It’s an open secret that council tax is a dog’s dinner. It was conjured up in the early 1990s as a half-way house between the hated ‘poll tax’ and the old domestic rates system, meaning those in top-band properties have much lower tax rates than those in cheaper homes. In England and Scotland, it is based on valuations that are 27 years out of date. And it allows local authorities with the highest property wealth to charge the lowest rates of all.

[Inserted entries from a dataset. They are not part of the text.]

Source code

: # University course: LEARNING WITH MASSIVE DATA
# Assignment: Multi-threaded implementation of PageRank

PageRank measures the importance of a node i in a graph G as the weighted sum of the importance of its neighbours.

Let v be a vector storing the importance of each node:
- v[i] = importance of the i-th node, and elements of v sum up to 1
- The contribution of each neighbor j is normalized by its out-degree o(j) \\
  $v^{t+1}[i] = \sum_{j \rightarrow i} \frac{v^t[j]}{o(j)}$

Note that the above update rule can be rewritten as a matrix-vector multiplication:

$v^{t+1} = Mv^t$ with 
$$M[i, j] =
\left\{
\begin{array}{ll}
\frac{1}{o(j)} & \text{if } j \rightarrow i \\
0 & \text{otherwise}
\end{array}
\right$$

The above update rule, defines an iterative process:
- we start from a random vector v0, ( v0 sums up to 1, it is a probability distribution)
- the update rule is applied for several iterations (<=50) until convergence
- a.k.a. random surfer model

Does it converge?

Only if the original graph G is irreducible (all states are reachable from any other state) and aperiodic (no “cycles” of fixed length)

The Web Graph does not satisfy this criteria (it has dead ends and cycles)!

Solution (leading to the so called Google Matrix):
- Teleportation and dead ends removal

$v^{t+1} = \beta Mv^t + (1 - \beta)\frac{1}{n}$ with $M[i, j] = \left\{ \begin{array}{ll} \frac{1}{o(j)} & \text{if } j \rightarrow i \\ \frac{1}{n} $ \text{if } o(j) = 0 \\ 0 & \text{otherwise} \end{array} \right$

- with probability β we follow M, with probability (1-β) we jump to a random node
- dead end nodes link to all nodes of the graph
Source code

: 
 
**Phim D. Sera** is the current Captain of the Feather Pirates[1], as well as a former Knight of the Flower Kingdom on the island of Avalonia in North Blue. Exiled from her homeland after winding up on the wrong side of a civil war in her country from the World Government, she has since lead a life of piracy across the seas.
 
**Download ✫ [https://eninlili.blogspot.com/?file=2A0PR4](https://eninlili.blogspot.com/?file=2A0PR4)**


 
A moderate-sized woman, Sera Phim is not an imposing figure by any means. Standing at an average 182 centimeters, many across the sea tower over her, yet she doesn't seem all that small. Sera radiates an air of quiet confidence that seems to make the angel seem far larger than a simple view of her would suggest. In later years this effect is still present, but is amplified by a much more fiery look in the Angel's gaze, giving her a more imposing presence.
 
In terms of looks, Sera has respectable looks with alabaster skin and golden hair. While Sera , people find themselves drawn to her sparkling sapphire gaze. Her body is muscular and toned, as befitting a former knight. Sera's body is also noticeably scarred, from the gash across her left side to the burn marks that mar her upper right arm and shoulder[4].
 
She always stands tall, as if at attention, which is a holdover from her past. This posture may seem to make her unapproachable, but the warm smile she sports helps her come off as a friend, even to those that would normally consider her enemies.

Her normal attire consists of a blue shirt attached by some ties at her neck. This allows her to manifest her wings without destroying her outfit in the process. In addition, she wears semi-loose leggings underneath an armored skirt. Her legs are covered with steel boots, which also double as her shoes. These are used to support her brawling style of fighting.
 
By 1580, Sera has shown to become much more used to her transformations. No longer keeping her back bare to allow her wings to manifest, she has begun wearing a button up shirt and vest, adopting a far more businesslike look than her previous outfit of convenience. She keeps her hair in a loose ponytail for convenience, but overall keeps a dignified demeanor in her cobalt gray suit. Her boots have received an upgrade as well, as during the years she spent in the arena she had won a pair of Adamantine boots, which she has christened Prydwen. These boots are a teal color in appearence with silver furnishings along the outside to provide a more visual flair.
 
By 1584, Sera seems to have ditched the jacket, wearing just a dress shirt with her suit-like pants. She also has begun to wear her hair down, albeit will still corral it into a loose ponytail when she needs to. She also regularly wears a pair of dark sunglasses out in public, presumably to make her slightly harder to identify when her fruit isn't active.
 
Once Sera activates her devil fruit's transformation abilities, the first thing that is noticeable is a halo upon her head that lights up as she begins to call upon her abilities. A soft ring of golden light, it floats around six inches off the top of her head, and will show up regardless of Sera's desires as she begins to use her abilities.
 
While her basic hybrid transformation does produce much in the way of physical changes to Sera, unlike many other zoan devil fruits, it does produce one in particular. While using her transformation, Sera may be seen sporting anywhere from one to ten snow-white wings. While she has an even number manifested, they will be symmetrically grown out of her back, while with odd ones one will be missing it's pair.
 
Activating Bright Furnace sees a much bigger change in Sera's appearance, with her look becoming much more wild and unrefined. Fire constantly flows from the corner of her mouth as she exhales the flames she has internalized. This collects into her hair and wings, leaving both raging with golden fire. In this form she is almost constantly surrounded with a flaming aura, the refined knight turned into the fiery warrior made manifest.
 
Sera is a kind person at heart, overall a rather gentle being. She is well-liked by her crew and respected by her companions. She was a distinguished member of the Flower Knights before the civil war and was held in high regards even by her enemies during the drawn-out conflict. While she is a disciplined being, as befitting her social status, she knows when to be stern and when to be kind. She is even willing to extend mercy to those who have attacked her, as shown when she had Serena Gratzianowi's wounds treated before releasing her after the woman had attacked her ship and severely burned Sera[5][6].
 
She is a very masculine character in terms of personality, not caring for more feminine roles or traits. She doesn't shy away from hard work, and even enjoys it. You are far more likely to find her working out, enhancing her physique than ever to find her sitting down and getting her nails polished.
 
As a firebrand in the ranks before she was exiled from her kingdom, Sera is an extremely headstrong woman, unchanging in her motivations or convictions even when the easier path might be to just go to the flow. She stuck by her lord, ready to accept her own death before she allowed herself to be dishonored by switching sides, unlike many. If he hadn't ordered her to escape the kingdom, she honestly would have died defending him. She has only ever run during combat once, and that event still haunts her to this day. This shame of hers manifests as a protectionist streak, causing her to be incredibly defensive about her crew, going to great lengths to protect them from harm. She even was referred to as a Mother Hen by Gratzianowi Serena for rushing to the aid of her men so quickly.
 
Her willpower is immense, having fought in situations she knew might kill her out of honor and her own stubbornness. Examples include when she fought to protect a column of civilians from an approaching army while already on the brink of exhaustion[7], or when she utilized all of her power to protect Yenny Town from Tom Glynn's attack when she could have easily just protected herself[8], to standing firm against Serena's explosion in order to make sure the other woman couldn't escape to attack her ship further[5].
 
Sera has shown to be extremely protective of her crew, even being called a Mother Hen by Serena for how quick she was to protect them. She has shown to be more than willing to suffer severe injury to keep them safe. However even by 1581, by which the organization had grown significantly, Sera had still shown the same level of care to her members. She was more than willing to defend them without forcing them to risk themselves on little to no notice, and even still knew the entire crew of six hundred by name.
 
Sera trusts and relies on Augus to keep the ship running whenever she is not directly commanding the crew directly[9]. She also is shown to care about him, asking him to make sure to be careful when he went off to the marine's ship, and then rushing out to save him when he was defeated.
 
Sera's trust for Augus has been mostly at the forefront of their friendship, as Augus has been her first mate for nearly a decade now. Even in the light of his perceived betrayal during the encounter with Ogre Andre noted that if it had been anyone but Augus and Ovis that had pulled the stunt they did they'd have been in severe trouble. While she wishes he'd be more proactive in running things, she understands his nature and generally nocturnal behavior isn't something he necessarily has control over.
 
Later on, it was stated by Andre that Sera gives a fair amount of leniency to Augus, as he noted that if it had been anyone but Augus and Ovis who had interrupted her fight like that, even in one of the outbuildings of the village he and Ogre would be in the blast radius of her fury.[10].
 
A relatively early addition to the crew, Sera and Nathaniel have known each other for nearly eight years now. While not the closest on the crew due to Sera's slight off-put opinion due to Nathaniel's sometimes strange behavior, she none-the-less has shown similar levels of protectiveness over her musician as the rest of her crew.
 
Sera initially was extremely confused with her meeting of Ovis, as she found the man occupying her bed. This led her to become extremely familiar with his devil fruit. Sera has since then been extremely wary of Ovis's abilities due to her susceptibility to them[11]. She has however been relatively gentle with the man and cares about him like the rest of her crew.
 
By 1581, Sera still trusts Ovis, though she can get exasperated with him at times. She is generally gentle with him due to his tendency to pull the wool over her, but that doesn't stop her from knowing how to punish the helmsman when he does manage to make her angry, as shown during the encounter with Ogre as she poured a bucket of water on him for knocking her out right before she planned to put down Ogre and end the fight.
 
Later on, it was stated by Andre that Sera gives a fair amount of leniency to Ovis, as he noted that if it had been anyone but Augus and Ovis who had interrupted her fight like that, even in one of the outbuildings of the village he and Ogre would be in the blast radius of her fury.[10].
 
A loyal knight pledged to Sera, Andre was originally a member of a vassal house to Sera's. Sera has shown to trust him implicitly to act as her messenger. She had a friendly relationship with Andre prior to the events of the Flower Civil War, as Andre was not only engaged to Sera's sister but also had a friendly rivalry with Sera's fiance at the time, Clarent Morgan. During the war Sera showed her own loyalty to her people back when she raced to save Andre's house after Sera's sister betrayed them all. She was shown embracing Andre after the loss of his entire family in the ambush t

The result is that council tax only weakly relates to property values, and is therefore highly regressive. On average those living in £100,000 homes pay around five times the tax rate of those living in £1 million mansions. And a fifteen-minute walk in South London can take you from a £2.1 million flat with a £700 council tax bill to a £400,000 flat with a council tax bill 66 per cent higher. The ‘property tax’ label council tax gets given is a farce – it looks far more like the poll tax it replaced.
So why isn’t council tax a major political battleground? Politicians may be wary of touching it given it is used to finance local government. Or they may be scarred by botched revaluation attempts. Or maybe it reflects the national mood where wealth – of which property is a major part – is much less often discussed than incomes despite being huge and much more unequal.
But even if they ever did these excuses no longer pass muster, for two reasons.
First, Britain’s ageing population means that unless we want to start dismantling the NHS, the state is going to need more money in the coming decades, to the tune of £60 billion by 2040. Relying only on the usual mix of income and consumption taxes to plug this gap appears challenging – we’re talking 15p on the basic rate of income tax for earners emerging from the worst decade for pay since the Napoleonic wars. Taxes on wealth are an obvious candidate to share some of the burden, given they’ve stayed flat over the past 30 years while wealth has grown 2.5 times faster than the economy.
Second, because it treats big homes and second homes favourably and under-taxes property relative to other investments, council tax has pushed up house prices. This particularly hits members of younger generations, who are increasingly shut out of home ownership, live in lower-quality houses, and have longer commutes than predecessors. And to rub salt into wounds, younger households now pay higher council tax rates than older ones. With intergenerational fairness emerging as a hot political issue these inefficiencies and inequities can’t be ignored.
The good news is we know how to fix it. A range of experts agree that a proportional or progressive property tax in relation to current values would do a much better job than council tax on all fronts. New Resolution Foundation analysis shows that such an approach could create many more winners than losers; incorporate protections for asset-rich, income poor older households; and allow for reductions in the much-maligned stamp duty which gums up sales, as well as providing cash for the NHS. Big tax reform is never easy, but any politician looking for a cause to champion could do a lot worse than targeting the modern poll tax.